Enterprise with sufficient equity capital, desire to increase capital

Instructions

Step 1

The change in equity capital depends on the attracted capital and borrowed capital. For the normal functioning of the enterprise, sufficient cash capital is needed to carry out financial activities. Equity capital is determined by the total value of the property of the enterprise. The aggregate of shareholders' contributions represents the authorized capital, and the reserve capital is a guaranteed protection for creditors. With the revaluation of fixed assets and unfinished construction, an increase in the value of property occurs, which is called additional capital. Net profit is distributed among shareholders in the form of dividends or used to replenish working capital and accumulate property.

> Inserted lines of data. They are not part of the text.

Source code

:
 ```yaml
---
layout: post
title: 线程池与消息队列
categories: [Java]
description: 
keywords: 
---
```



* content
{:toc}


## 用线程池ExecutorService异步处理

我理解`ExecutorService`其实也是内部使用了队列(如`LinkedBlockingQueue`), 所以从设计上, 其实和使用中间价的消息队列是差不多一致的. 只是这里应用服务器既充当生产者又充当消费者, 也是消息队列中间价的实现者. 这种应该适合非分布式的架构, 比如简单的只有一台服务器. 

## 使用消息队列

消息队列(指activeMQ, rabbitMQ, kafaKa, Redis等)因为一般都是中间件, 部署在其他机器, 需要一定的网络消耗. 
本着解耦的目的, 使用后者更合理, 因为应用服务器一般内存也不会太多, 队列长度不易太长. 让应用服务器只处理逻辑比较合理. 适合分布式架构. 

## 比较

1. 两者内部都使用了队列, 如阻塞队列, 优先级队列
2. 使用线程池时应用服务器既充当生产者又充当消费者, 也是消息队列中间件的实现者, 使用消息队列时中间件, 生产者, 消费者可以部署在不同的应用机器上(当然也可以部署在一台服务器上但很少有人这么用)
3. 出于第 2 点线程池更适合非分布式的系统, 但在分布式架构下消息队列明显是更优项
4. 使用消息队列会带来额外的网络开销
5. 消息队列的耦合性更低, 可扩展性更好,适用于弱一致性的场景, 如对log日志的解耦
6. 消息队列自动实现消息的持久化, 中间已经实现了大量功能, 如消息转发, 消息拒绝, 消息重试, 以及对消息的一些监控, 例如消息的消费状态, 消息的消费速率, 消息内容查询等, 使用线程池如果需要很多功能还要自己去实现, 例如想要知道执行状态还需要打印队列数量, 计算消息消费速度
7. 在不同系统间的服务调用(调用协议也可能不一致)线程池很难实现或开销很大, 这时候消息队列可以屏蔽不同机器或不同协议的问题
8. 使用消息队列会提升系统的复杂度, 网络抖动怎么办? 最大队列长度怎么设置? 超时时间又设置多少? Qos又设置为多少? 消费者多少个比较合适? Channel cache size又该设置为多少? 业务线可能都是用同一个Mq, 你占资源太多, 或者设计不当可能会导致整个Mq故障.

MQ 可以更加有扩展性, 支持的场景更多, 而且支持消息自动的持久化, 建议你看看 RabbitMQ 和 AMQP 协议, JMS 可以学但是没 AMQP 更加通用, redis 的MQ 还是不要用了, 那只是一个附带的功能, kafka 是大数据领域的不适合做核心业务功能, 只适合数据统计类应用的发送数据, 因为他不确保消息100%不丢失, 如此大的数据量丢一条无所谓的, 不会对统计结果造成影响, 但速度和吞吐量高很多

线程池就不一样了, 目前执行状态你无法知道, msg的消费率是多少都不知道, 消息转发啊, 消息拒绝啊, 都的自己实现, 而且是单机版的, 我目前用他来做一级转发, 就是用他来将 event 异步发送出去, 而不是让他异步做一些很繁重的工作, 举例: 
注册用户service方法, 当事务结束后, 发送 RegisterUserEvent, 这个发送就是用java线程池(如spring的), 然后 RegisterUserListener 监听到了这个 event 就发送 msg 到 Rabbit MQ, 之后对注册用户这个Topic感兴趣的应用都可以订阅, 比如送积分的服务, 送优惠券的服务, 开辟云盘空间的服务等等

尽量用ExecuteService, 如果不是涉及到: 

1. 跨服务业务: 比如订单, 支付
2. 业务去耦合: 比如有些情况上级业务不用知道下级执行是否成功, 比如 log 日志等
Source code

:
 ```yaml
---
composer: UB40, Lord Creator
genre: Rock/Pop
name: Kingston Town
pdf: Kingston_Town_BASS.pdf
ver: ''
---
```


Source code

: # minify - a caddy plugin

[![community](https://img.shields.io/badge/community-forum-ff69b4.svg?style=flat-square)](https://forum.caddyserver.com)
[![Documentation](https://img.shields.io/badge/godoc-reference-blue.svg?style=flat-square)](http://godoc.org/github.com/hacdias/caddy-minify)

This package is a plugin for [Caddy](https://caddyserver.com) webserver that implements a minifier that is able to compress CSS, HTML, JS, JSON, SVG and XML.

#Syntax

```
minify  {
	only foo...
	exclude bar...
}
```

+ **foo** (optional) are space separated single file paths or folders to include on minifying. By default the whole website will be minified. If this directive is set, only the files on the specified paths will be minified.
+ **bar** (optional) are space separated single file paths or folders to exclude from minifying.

The growth of equity capital depends on retained earnings, which increases every year.

Step 2

Some organizations place their profits with banks on demand deposits. A very convenient program designed specifically for legal entities in almost every bank in the country. The point is that funds can be withdrawn from the deposit account at the moment when they are needed. In the same way, the amount can be increased to the desired level. The bank monthly or 2 times a month credits the company with the interest on the deposit to the current account. To manage funds, it is better to use a client-bank, so as not to go to the bank several times a day to transfer funds.

Step 3

To increase its equity capital, a company can lease its property, accept gratuitous financial assistance, and attract investors. An increase in the rate of turnover leads to an increase in capital, but at the same time requires high labor productivity, improvement of the management system, sales and supply. Also it is necessary to shorten the production cycle and reduce the labor intensity of the product.